Among all techniques used to detect and characterize domains freeze-fracture electron microscopy (ff-em) is a forgotten one although it is a very powerful TEM technique to monitor membrane domains in a probe-free mode. Using this technique domain artifacts possibly initiated by probe molecules are avoided. Since the resolution of this replica technique is limited by the particle size of the Pt/C evaporation layer (in our hands 2 nm for periodical structures) we are able to study formation and transformation of lipid-, protein-, toxin-, as well as drug domains on a nano-resolution scale. The fact that during fracturing the fracture plane follows the area of weakest forces, allows insides into the hydrophobic center of lipid bilayer [1-3] as well as into the lipid/gas interface of lipid monolayer stabilizing gas bubbles [4].

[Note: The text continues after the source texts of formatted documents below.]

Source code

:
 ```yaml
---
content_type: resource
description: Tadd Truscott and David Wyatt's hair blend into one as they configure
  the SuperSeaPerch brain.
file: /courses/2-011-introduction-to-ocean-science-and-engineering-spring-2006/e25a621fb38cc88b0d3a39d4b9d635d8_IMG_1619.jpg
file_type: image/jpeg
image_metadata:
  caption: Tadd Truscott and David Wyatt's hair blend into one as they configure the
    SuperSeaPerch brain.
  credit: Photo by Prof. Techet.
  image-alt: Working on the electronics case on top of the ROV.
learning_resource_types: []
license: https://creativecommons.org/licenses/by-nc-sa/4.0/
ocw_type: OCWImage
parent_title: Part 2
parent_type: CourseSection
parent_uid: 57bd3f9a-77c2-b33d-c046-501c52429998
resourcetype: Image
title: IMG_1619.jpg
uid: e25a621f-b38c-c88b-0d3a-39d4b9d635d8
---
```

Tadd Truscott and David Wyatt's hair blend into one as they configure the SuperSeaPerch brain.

Examples will be given for lipid domains in liposomal bilayer and their transformation by temperature, incorporation of amphiphilic drugs [5], and proteins. Furthermore, domain initiation by toxin and phage protein will be shown. Lipid-induced modulation of 2-D crystals of bacteriorhodopsin in liposomal bilayer will be shown as an extreme example for domain formation of membrane-spanning proteins [6-9]. Additionally, liquid ordered (Lo) domains will be shown recently detected in lipid monolayer, stabilizing hydrophobic gas bubbles [10].
[1] B. Sternberg, Liposome Technology, CRC Press I (1992) 363.
[2] B. Sternberg, Handbook Nonmedical Applications of Liposomes CRC Press (1996) 271.
[3] B. Sternberg, Medical Applications of Liposomes, Elsevier (1998) 395.
[4] C. Brancewicz et al. J. Disp. Sci. & Techn. 27:5 (2006) 761.
[5] K. Merz and B. Sternberg J. Drug Targ. 2 (1994) 411.
[6] B. Sternberg et al. Biochim. Biophys. Acta 980 (1989) 117.
[7] B. Sternberg et al. Biochim. Biophys. Acta 1108 (1992) 21.
[8] B. Sternberg et al. J. Struc. Biol. 110 (1993) 196.
[9] A. Watts et al. New Compreh. Biochem. 25 (1993) 351.
[10] M. A. Borden at al. Langmuir 22 (2006) 4291.